During the roaring late 1990s and into early 2000, the lending style of the day was fast and loose as venture lenders poured their capital into the rapidly expanding venture-backed market. In some cases, venture debt providers gave rubberstamp approvals for the financing of high-risk companies after little more than cursory due diligence processes. Little surprise then that, when the tech bubble finally burst, worst case scenarios became reality, for example the collapse of tech investor Comdisco Ventures, which suffered humiliating losses as a result of its reckless lending habits (see also p.81).

It has taken a while for the venture capital industry to get back on its feet, the last few years having been spent working through portfolio failures. According to industry statistics, 2002 and 2003 have witnessed a return to sustainable funding levels as firms now look to deploy fresh capital. This resurgence is good news for venture debt providers, which operate in a symbiotic relationship with equity sponsors, providing loans to seemingly unbankable startup companies.

The origin of venture debt can be traced back to the 1960s, though the pace picked up substantially in the 1980s when a few institutions, chiefly Silicon Valley Bank, began offering debt products to venture-backed startups. Previously, these new companies were denied access to debt instruments due to – surprise – their lack of revenues and an operating track record. But with the advent of venture debt, startups could get their hands on debt as a supplement in between equity financing rounds.

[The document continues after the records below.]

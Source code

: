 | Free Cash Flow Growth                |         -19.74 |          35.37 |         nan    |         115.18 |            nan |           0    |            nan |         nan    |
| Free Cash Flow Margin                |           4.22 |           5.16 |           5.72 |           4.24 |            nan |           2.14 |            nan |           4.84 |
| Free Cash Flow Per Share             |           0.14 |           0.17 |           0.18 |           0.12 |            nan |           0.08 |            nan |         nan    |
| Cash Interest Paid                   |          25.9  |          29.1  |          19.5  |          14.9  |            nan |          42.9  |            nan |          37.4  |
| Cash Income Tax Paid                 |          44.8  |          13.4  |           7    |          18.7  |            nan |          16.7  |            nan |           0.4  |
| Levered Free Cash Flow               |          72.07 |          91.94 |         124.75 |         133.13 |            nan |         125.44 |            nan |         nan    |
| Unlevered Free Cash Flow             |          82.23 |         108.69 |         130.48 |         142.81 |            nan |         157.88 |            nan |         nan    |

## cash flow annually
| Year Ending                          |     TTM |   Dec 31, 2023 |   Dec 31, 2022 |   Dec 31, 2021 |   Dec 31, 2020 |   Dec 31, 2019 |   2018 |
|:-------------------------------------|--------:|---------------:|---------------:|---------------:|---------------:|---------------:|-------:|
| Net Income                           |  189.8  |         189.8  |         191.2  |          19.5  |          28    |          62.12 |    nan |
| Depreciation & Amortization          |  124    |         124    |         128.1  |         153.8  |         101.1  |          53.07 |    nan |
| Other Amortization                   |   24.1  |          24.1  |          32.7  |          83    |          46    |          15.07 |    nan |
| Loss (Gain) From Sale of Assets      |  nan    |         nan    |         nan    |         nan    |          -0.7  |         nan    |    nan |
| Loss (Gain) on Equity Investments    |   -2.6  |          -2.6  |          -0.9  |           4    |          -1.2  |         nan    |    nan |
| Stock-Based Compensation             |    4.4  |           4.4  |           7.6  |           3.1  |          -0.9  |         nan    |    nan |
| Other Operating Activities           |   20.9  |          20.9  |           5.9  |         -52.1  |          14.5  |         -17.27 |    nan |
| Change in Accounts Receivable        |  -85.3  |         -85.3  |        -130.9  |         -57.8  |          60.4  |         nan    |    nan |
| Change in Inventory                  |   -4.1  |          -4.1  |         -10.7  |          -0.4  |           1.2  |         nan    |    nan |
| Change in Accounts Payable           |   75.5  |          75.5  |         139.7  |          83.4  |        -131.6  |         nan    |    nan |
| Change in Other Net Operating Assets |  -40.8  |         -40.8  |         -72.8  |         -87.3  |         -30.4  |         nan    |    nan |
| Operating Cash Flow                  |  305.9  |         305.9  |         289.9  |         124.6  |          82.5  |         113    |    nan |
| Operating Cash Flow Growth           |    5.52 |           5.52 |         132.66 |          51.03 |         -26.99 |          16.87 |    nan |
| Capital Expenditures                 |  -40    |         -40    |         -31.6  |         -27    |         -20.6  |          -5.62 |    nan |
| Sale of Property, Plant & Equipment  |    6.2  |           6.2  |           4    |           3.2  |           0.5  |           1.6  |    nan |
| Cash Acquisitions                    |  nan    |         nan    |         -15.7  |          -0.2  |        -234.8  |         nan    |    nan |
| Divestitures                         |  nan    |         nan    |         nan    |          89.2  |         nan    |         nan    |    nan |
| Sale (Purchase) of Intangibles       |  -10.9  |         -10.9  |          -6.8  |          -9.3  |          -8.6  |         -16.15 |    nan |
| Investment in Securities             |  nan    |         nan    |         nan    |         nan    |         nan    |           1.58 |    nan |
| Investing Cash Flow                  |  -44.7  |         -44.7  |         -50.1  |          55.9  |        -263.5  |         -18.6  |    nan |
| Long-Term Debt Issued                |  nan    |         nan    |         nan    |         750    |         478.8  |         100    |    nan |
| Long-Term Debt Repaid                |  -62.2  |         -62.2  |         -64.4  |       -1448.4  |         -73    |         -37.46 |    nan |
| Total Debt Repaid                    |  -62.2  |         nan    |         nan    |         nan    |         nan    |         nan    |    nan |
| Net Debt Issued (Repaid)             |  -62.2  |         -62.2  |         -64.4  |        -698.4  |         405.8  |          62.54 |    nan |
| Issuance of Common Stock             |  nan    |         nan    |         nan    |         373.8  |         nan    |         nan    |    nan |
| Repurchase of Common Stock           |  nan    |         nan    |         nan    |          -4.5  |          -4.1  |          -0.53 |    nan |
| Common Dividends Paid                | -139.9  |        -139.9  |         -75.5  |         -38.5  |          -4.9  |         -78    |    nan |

It has become standard for many venture-backed startups, primarily in the capital-intensive technology and life sciences sectors, to include a small portion of debt – usually in a 1 to 4 ratio to equity – as part of their capital structure.

Venture debt comes in two forms: lease products and loan products, though there has been a noticeable shift to the latter recently. The debt is used to provide tangible assets such as computer hardware and software, equipment and furniture, as opposed to equity capital, which goes toward increasing the value of a company by building products, hiring staff or generating sales.

Upon first glance, these loans and leases seem to be standard fare – financing granted in exchange for interest payments. Many venture loans are for up to 36 months, usually spaced out to coincide with an equity round. However, venture debt, like the mezzanine debt often used in leveraged buyouts, also includes an equity kicker in the form of a warrant, which gives the venture debt provider a portion of the company's assets in the form of ordinary or preferred shares. This equity upside, though small – warrants generally account for a 1 to 2 percent dilution in the company – mitigates the high-risk profile of the cash-flow negative startup, making the capital deployment worth the venture lender's while.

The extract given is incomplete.